**TASK DETAILS:**
For this exercise, write out exactly the lines from the line containing "### 2.1. Using MB Views" through the last line of the records, and no other lines.

[INPUT — start]

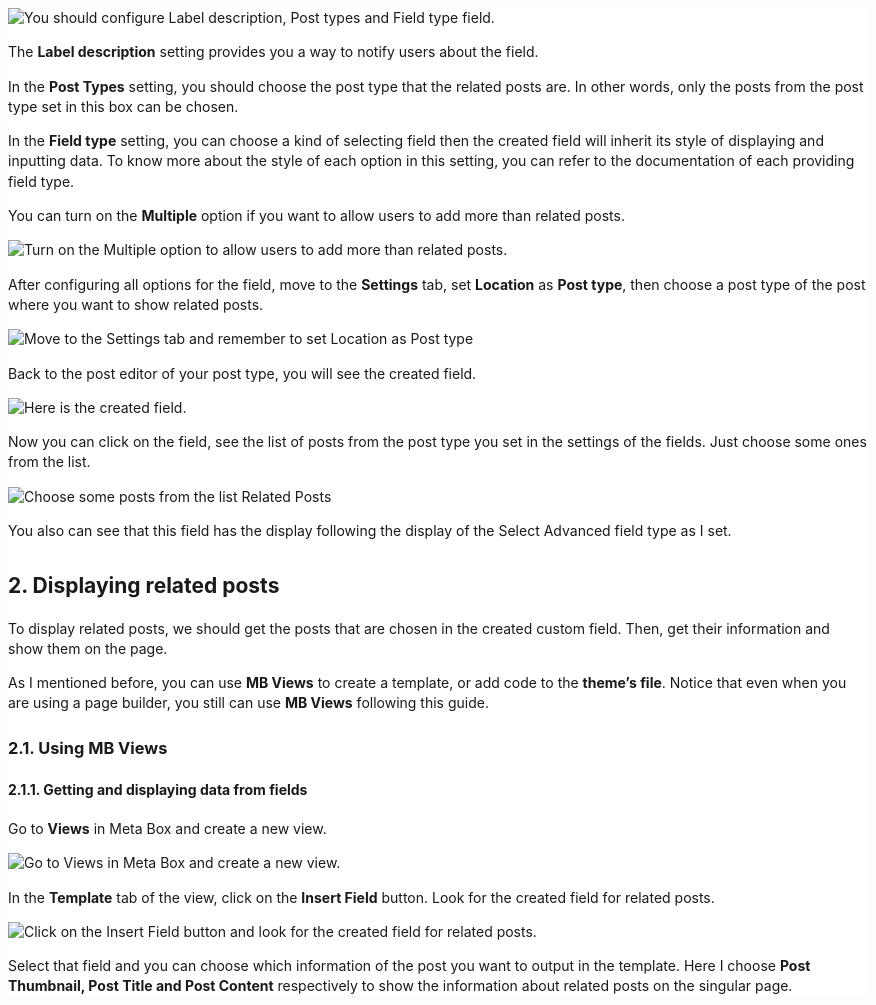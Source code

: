 ![You should configure Label description, Post types and Field type field.](https://i.imgur.com/0fiGpOG.png)

The **Label description** setting provides you a way to notify users about the field.

In the **Post Types** setting, you should choose the post type that the related posts are. In other words, only the posts from the post type set in this box can be chosen.

In the **Field type** setting, you can choose a kind of selecting field then the created field will inherit its style of displaying and inputting data. To know more about the style of each option in this setting, you can refer to the documentation of each providing field type.

You can turn on the **Multiple** option if you want to allow users to add more than related posts.

![Turn on the Multiple option to allow users to add more than related posts.](https://i.imgur.com/0VcIohi.png)

After configuring all options for the field, move to the **Settings** tab, set **Location** as **Post type**, then choose a post type of the post where you want to show related posts.

![Move to the Settings tab and remember to set Location as Post type](https://i.imgur.com/Mq0QoOF.png)

Back to the post editor of your post type, you will see the created field.

![Here is the created field.](https://i.imgur.com/zNfwGac.png)

Now you can click on the field, see the list of posts from the post type you set in the settings of the fields. Just choose some ones from the list.
 
![Choose some posts from the list Related Posts](https://i.imgur.com/gtGL6vB.png)

You also can see that this field has the display following the display of the Select Advanced field type as I set.

## 2. Displaying related posts

To display related posts, we should get the posts that are chosen in the created custom field. Then, get their information and show them on the page.

As I mentioned before, you can use **MB Views** to create a template, or add code to the **theme’s file**. Notice that even when you are using a page builder, you still can use **MB Views** following this guide.

### 2.1. Using MB Views

#### 2.1.1. Getting and displaying data from fields

Go to **Views** in Meta Box and create a new view.

![Go to Views in Meta Box and create a new view.](https://i.imgur.com/R6GiiOF.png)

In the **Template** tab of the view, click on the **Insert Field** button. Look for the created field for related posts.

![Click on the Insert Field button and look for the created field for related posts.](https://i.imgur.com/Wh48Z3W.png)

Select that field and you can choose which information of the post you want to output in the template. Here I choose **Post Thumbnail, Post Title and Post Content** respectively to show the information about related posts on the singular page.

[INPUT — finish]

**ANSWER TO THE EXERCISE:**
### 2.1. Using MB Views

#### 2.1.1. Getting and displaying data from fields

Go to **Views** in Meta Box and create a new view.

![Go to Views in Meta Box and create a new view.](https://i.imgur.com/R6GiiOF.png)

In the **Template** tab of the view, click on the **Insert Field** button. Look for the created field for related posts.

![Click on the Insert Field button and look for the created field for related posts.](https://i.imgur.com/Wh48Z3W.png)

Select that field and you can choose which information of the post you want to output in the template. Here I choose **Post Thumbnail, Post Title and Post Content** respectively to show the information about related posts on the singular page.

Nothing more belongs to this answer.